Kazuo Shiraga (1924 – 2008) war das prominenteste Mitglied der japanischen Gutai Gruppe. 1956 hatte ihn die Zeitschrift Life mit den Füßen malend auf einer Schaukel fotografiert. Für Amerikaner reagierte er auf das ›Dripping‹ von Jackson Pollock. Ein kurz darauf in Tokio veröffentlichtes Gutai-Manifest hielt die Technik als Shiragas Malmethode fest. Das Ziel lag in der Verbindung des Farbmaterials mit ›the dynamism of his own mind‹. Shiraga selbst sprach von einem ›proof of life.‹ 1958 wurde die Gutai-Kunst erstmals in New York gezeigt.

Tenku
Tenku 2003

Fabienne Verdier

Fabienne Verdier (*1962 in Paris, FR) lebt und arbeitet in der Nähe von Paris. Sie studierte Malerei an der École des Beaux-Arts in Toulouse. 1984 ging sie mit einem Stipendium nach China, um in Chongqing (als erste europäische Frau) bei traditionellen Kalligrafen zu lernen – unter ihnen Huang Yuan, ein letzter Meister der Tuschmalerei, der die Kulturrevolution überlebt hatte.

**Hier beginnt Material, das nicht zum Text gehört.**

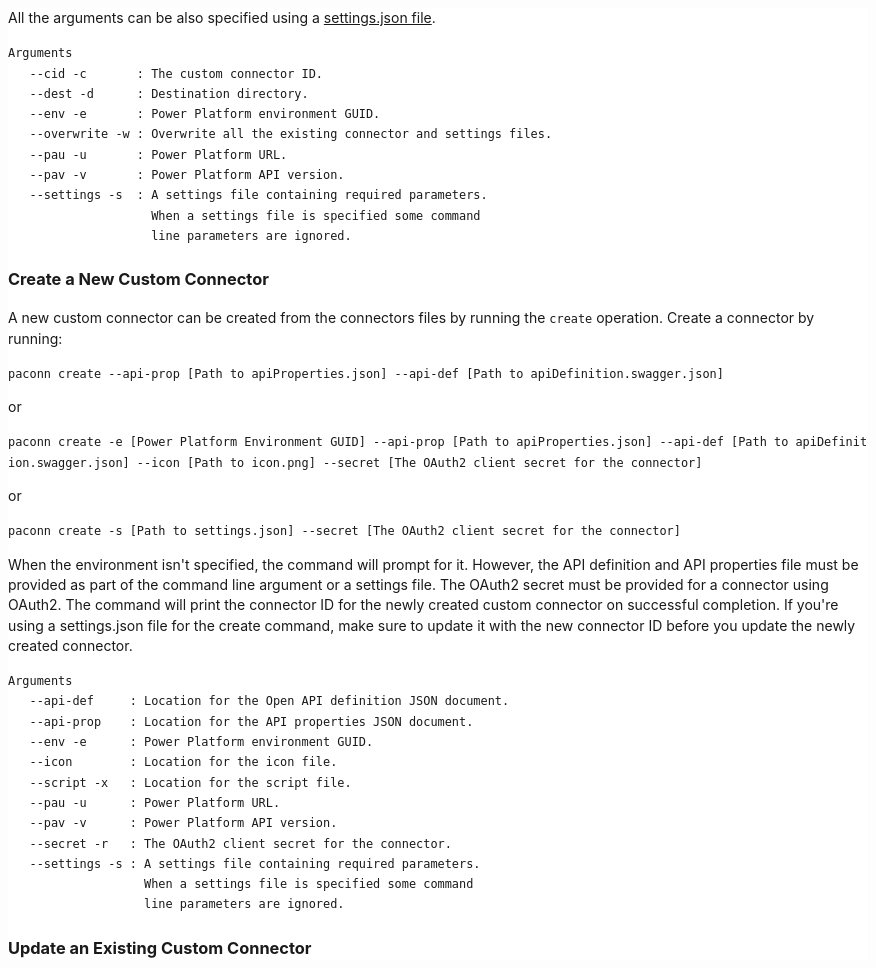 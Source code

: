 All the arguments can be also specified using a [settings.json file](#settings-file).

```
Arguments
   --cid -c       : The custom connector ID.
   --dest -d      : Destination directory.
   --env -e       : Power Platform environment GUID.
   --overwrite -w : Overwrite all the existing connector and settings files.
   --pau -u       : Power Platform URL.
   --pav -v       : Power Platform API version.
   --settings -s  : A settings file containing required parameters.
                    When a settings file is specified some command 
                    line parameters are ignored.
```

### Create a New Custom Connector

A new custom connector can be created from the connectors files by running the `create` operation. Create a connector by running:
   
`paconn create --api-prop [Path to apiProperties.json] --api-def [Path to apiDefinition.swagger.json]`
   
or
   
`paconn create -e [Power Platform Environment GUID] --api-prop [Path to apiProperties.json] --api-def [Path to apiDefinition.swagger.json] --icon [Path to icon.png] --secret [The OAuth2 client secret for the connector]`
   
or
   
`paconn create -s [Path to settings.json] --secret [The OAuth2 client secret for the connector]`

When the environment isn't specified, the command will prompt for it. However, the API definition and API properties file must be provided as part of the command line argument or a settings file. The OAuth2 secret must be provided for a connector using OAuth2. The command will print the connector ID for the newly created custom connector on successful completion. If you're using a settings.json file for the create command, make sure to update it with the new connector ID before you update the newly created connector.

```
Arguments
   --api-def     : Location for the Open API definition JSON document.
   --api-prop    : Location for the API properties JSON document.
   --env -e      : Power Platform environment GUID.
   --icon        : Location for the icon file.
   --script -x   : Location for the script file.
   --pau -u      : Power Platform URL.
   --pav -v      : Power Platform API version.
   --secret -r   : The OAuth2 client secret for the connector.
   --settings -s : A settings file containing required parameters.
                   When a settings file is specified some command 
                   line parameters are ignored.
```
### Update an Existing Custom Connector
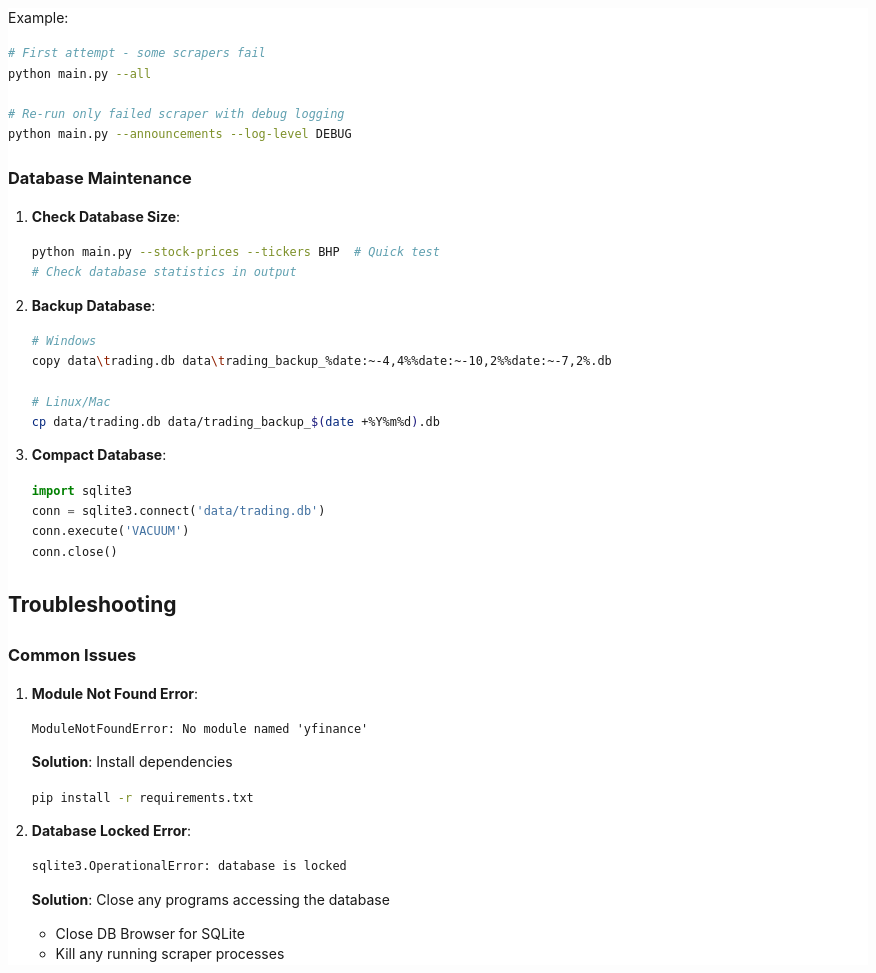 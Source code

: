 Example:
```bash
# First attempt - some scrapers fail
python main.py --all

# Re-run only failed scraper with debug logging
python main.py --announcements --log-level DEBUG
```

### Database Maintenance

1. **Check Database Size**:
   ```bash
   python main.py --stock-prices --tickers BHP  # Quick test
   # Check database statistics in output
   ```

2. **Backup Database**:
   ```bash
   # Windows
   copy data\trading.db data\trading_backup_%date:~-4,4%%date:~-10,2%%date:~-7,2%.db

   # Linux/Mac
   cp data/trading.db data/trading_backup_$(date +%Y%m%d).db
   ```

3. **Compact Database**:
   ```python
   import sqlite3
   conn = sqlite3.connect('data/trading.db')
   conn.execute('VACUUM')
   conn.close()
   ```

## Troubleshooting

### Common Issues

1. **Module Not Found Error**:
   ```
   ModuleNotFoundError: No module named 'yfinance'
   ```
   **Solution**: Install dependencies
   ```bash
   pip install -r requirements.txt
   ```

2. **Database Locked Error**:
   ```
   sqlite3.OperationalError: database is locked
   ```
   **Solution**: Close any programs accessing the database
   - Close DB Browser for SQLite
   - Kill any running scraper processes

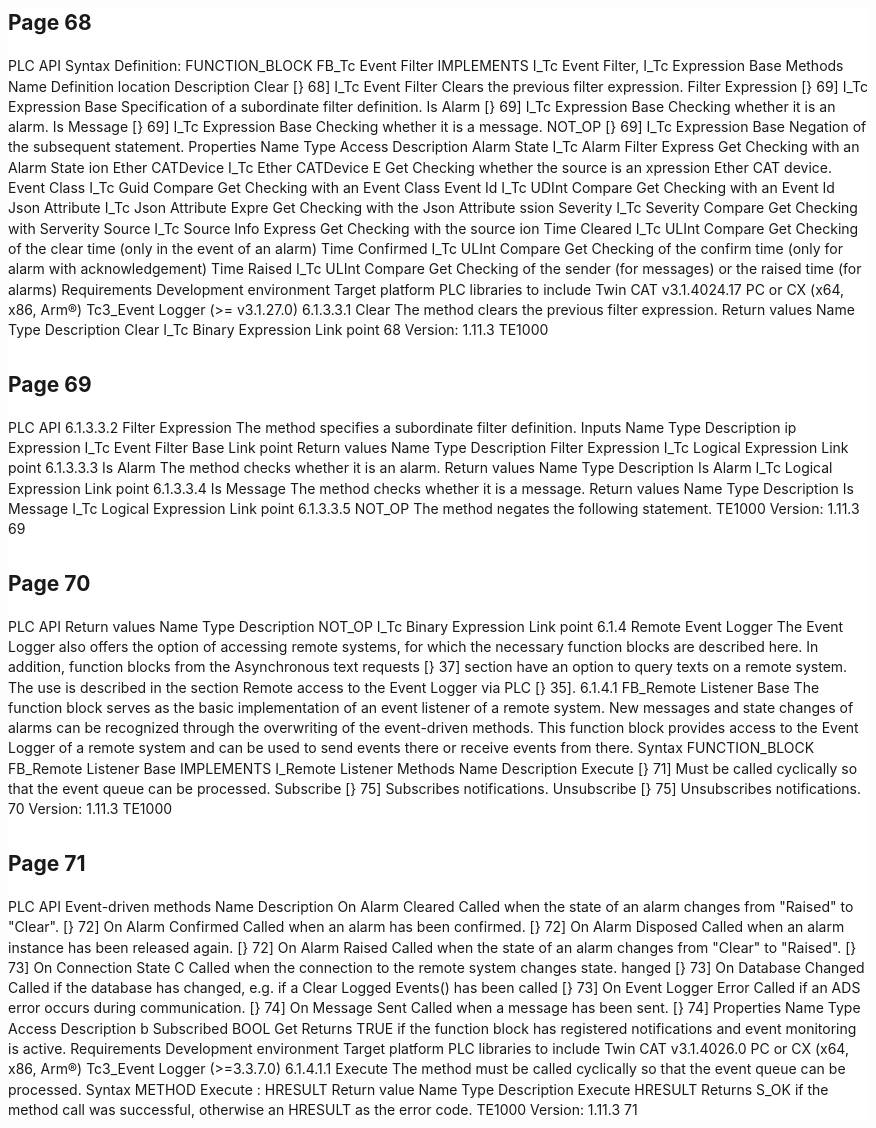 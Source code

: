 ## Page 68

PLC API Syntax Definition: FUNCTION_BLOCK FB_Tc Event Filter IMPLEMENTS I_Tc Event Filter, I_Tc Expression Base Methods Name Definition location Description Clear [} 68] I_Tc Event Filter Clears the previous filter expression. Filter Expression [} 69] I_Tc Expression Base Specification of a subordinate filter definition. Is Alarm [} 69] I_Tc Expression Base Checking whether it is an alarm. Is Message [} 69] I_Tc Expression Base Checking whether it is a message. NOT_OP [} 69] I_Tc Expression Base Negation of the subsequent statement. Properties Name Type Access Description Alarm State I_Tc Alarm Filter Express Get Checking with an Alarm State ion Ether CATDevice I_Tc Ether CATDevice E Get Checking whether the source is an xpression Ether CAT device. Event Class I_Tc Guid Compare Get Checking with an Event Class Event Id I_Tc UDInt Compare Get Checking with an Event Id Json Attribute I_Tc Json Attribute Expre Get Checking with the Json Attribute ssion Severity I_Tc Severity Compare Get Checking with Serverity Source I_Tc Source Info Express Get Checking with the source ion Time Cleared I_Tc ULInt Compare Get Checking of the clear time (only in the event of an alarm) Time Confirmed I_Tc ULInt Compare Get Checking of the confirm time (only for alarm with acknowledgement) Time Raised I_Tc ULInt Compare Get Checking of the sender (for messages) or the raised time (for alarms) Requirements Development environment Target platform PLC libraries to include Twin CAT v3.1.4024.17 PC or CX (x64, x86, Arm®) Tc3_Event Logger (>= v3.1.27.0) 6.1.3.3.1 Clear The method clears the previous filter expression. Return values Name Type Description Clear I_Tc Binary Expression Link point 68 Version: 1.11.3 TE1000

## Page 69

PLC API 6.1.3.3.2 Filter Expression The method specifies a subordinate filter definition. Inputs Name Type Description ip Expression I_Tc Event Filter Base Link point Return values Name Type Description Filter Expression I_Tc Logical Expression Link point 6.1.3.3.3 Is Alarm The method checks whether it is an alarm. Return values Name Type Description Is Alarm I_Tc Logical Expression Link point 6.1.3.3.4 Is Message The method checks whether it is a message. Return values Name Type Description Is Message I_Tc Logical Expression Link point 6.1.3.3.5 NOT_OP The method negates the following statement. TE1000 Version: 1.11.3 69

## Page 70

PLC API Return values Name Type Description NOT_OP I_Tc Binary Expression Link point 6.1.4 Remote Event Logger The Event Logger also offers the option of accessing remote systems, for which the necessary function blocks are described here. In addition, function blocks from the Asynchronous text requests [} 37] section have an option to query texts on a remote system. The use is described in the section Remote access to the Event Logger via PLC [} 35]. 6.1.4.1 FB_Remote Listener Base The function block serves as the basic implementation of an event listener of a remote system. New messages and state changes of alarms can be recognized through the overwriting of the event-driven methods. This function block provides access to the Event Logger of a remote system and can be used to send events there or receive events from there. Syntax FUNCTION_BLOCK FB_Remote Listener Base IMPLEMENTS I_Remote Listener Methods Name Description Execute [} 71] Must be called cyclically so that the event queue can be processed. Subscribe [} 75] Subscribes notifications. Unsubscribe [} 75] Unsubscribes notifications. 70 Version: 1.11.3 TE1000

## Page 71

PLC API Event-driven methods Name Description On Alarm Cleared Called when the state of an alarm changes from "Raised" to "Clear". [} 72] On Alarm Confirmed Called when an alarm has been confirmed. [} 72] On Alarm Disposed Called when an alarm instance has been released again. [} 72] On Alarm Raised Called when the state of an alarm changes from "Clear" to "Raised". [} 73] On Connection State C Called when the connection to the remote system changes state. hanged [} 73] On Database Changed Called if the database has changed, e.g. if a Clear Logged Events() has been called [} 73] On Event Logger Error Called if an ADS error occurs during communication. [} 74] On Message Sent Called when a message has been sent. [} 74] Properties Name Type Access Description b Subscribed BOOL Get Returns TRUE if the function block has registered notifications and event monitoring is active. Requirements Development environment Target platform PLC libraries to include Twin CAT v3.1.4026.0 PC or CX (x64, x86, Arm®) Tc3_Event Logger (>=3.3.7.0) 6.1.4.1.1 Execute The method must be called cyclically so that the event queue can be processed. Syntax METHOD Execute : HRESULT Return value Name Type Description Execute HRESULT Returns S_OK if the method call was successful, otherwise an HRESULT as the error code. TE1000 Version: 1.11.3 71
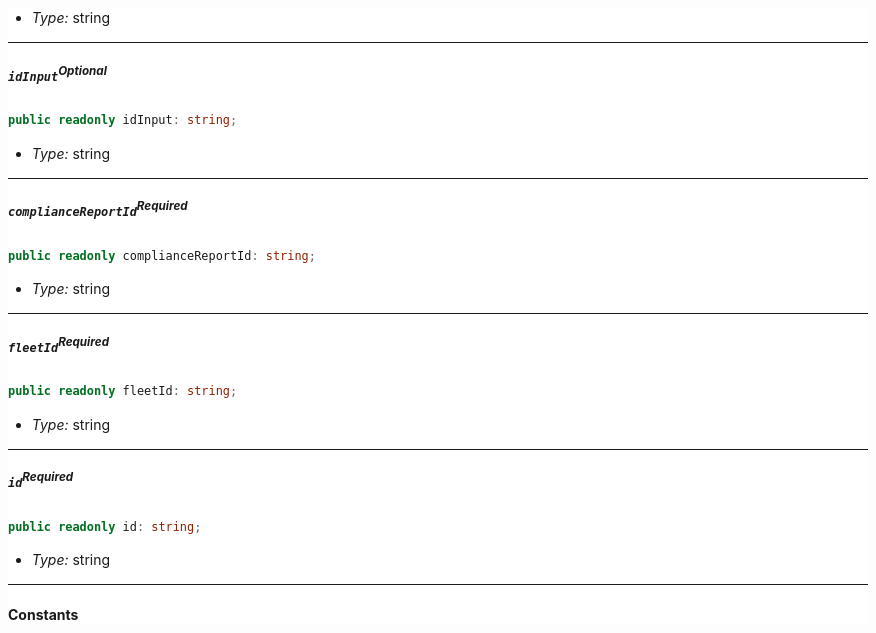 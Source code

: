- *Type:* string

---

##### `idInput`<sup>Optional</sup> <a name="idInput" id="rhizo-co-terraform-provider-oci.dataOciFleetAppsManagementFleetComplianceReport.DataOciFleetAppsManagementFleetComplianceReport.property.idInput"></a>

```typescript
public readonly idInput: string;
```

- *Type:* string

---

##### `complianceReportId`<sup>Required</sup> <a name="complianceReportId" id="rhizo-co-terraform-provider-oci.dataOciFleetAppsManagementFleetComplianceReport.DataOciFleetAppsManagementFleetComplianceReport.property.complianceReportId"></a>

```typescript
public readonly complianceReportId: string;
```

- *Type:* string

---

##### `fleetId`<sup>Required</sup> <a name="fleetId" id="rhizo-co-terraform-provider-oci.dataOciFleetAppsManagementFleetComplianceReport.DataOciFleetAppsManagementFleetComplianceReport.property.fleetId"></a>

```typescript
public readonly fleetId: string;
```

- *Type:* string

---

##### `id`<sup>Required</sup> <a name="id" id="rhizo-co-terraform-provider-oci.dataOciFleetAppsManagementFleetComplianceReport.DataOciFleetAppsManagementFleetComplianceReport.property.id"></a>

```typescript
public readonly id: string;
```

- *Type:* string

---

#### Constants <a name="Constants" id="Constants"></a>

Sie blieb insgesamt zehn Jahre in China, lernte die „Sprache der Linie“, die Disziplin der Geste und das Materialbewusstsein für Papier und Tinte – Erfahrungen, die sie später in ihrem autobiografischen Bericht Passagère du silence (dt. „Zeichen der Stille“, 2003) beschrieb. Nach ihrer Rückkehr aus China begann Verdier, zwei kulturelle Bildsysteme neu zu denken: die disziplinierte, zeichenbasierte Kalligrafie des Ostens und die gestisch-körperliche Malerei des westlichen Informel. In ihrer Arbeit verschränkt sie deren Haltungen nicht zu einer Synthese, sondern lässt sie in produktiver Reibung aufeinandertreffen. Ihre großformatigen Werke entstehen am Boden, mit überdimensionalen Pinseln, die an Seilzügen hängend, in einem einzigen, konzentrierten Schwung geführt werden. Die Linie wird zum Ereignis: zu Impuls, Bewegung, Kraftfluss. Verdiers „grande geste“ ist primär kein Ausdruck von Virtuosität, sondern ein Akt innerer Sammlung. Die kalligrafische Disziplin verwandelt sich in abstrakte Energie; das westliche Informel wird zur meditativen Struktur. Es ist genau diese Spannung zwischen Kontrolle und Loslassen, Ost und West, Form und Geste, die ihrer Malerei die eigene Sprache verleiht. Verdiers Werke wurden u. a. gezeigt in der Pinakothek der Moderne, München, im Rahmen von Königsklasse II (2014) und III (2017) im Kloster Benediktbeuern, im Musée Granet, Aixen- Provence (2019), im Musée Camille Claudel, Nogent-sur-Seine (2022), im Saarlandmuseum Moderne Galerie, Saarbrücken (2022–2023) sowie im Musée Unterlinden, Colmar (2022–2023).

Lawrence Weiner

In der Arbeit Lawrence Weiners (1942 – 2021) geht es um Wörter oder knappe Sätze, die Vorstellungen in uns auslösen. Es werden Stoffe und Ideen aufgerufen, gelegentlich handelt es sich um kryptisch wirkende Appelle. ›The Grace of a Gesture‹ fuhr 2013 auf den venezianischen Vaporetti in zehn verschiedenen Sprachen den Canale Grande auf und ab. Gleichzeitig war das Werk als ein ›Collateral Event‹ der Biennale Venedig in einem Ausstellungsraum nahe der Rialto Brücke zu sehen. Für Weiner basiert eigentlich alles auf Schrift, insofern fast alles auf Bedeutung basiert: ›I think everything is essentially based on writing as it is essentially based on meaning.‹

The Grace of a Gesture
The Grace of a Gesture 2013
© Written Art Collection \ Philipp Ottendörfer

Yū-ichi Inoue

Yū-ichi Inoue (1916 – 1985), der in Tokio zeitlebens als Volksschullehrer arbeitete, war gelernter Kalligraf und hörte von den Hauptströmungen abstrakter Kunst in den USA und Westeuropa. Um die Mitte der 1950er Jahre entwickelte er mit besenartigen, aus Trockengrasbüscheln gebauten Pinseln eine eigene Technik. Es ging darum, mit höchster künstlerischer Energie lesbare Schriftzeichen zu schaffen. Mit seinen großformatigen Tuschebildern war er ab 1954 in vielen Museumsausstellungen vertreten, die die japanische Kalligrafie mit westlicher Abstraktion verglichen.